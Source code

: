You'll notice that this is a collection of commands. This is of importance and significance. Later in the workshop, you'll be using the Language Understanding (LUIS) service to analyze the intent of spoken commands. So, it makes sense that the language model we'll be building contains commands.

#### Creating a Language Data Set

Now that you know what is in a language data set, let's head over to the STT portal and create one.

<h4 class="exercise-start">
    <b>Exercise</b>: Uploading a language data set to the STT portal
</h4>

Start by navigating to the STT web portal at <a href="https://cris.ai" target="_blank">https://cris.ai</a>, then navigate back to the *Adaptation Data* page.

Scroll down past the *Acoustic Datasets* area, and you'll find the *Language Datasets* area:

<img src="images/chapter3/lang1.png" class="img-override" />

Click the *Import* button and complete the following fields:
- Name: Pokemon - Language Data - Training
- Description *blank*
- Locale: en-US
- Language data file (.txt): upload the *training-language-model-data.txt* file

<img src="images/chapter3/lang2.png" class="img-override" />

### [BRIEF]
Among the lines above, find those with the word "portal" and list them.

### [SOLUTION FOR THIS PROBLEM]
Now that you know what is in a language data set, let's head over to the STT portal and create one.
    <b>Exercise</b>: Uploading a language data set to the STT portal
Start by navigating to the STT web portal at <a href="https://cris.ai" target="_blank">https://cris.ai</a>, then navigate back to the *Adaptation Data* page.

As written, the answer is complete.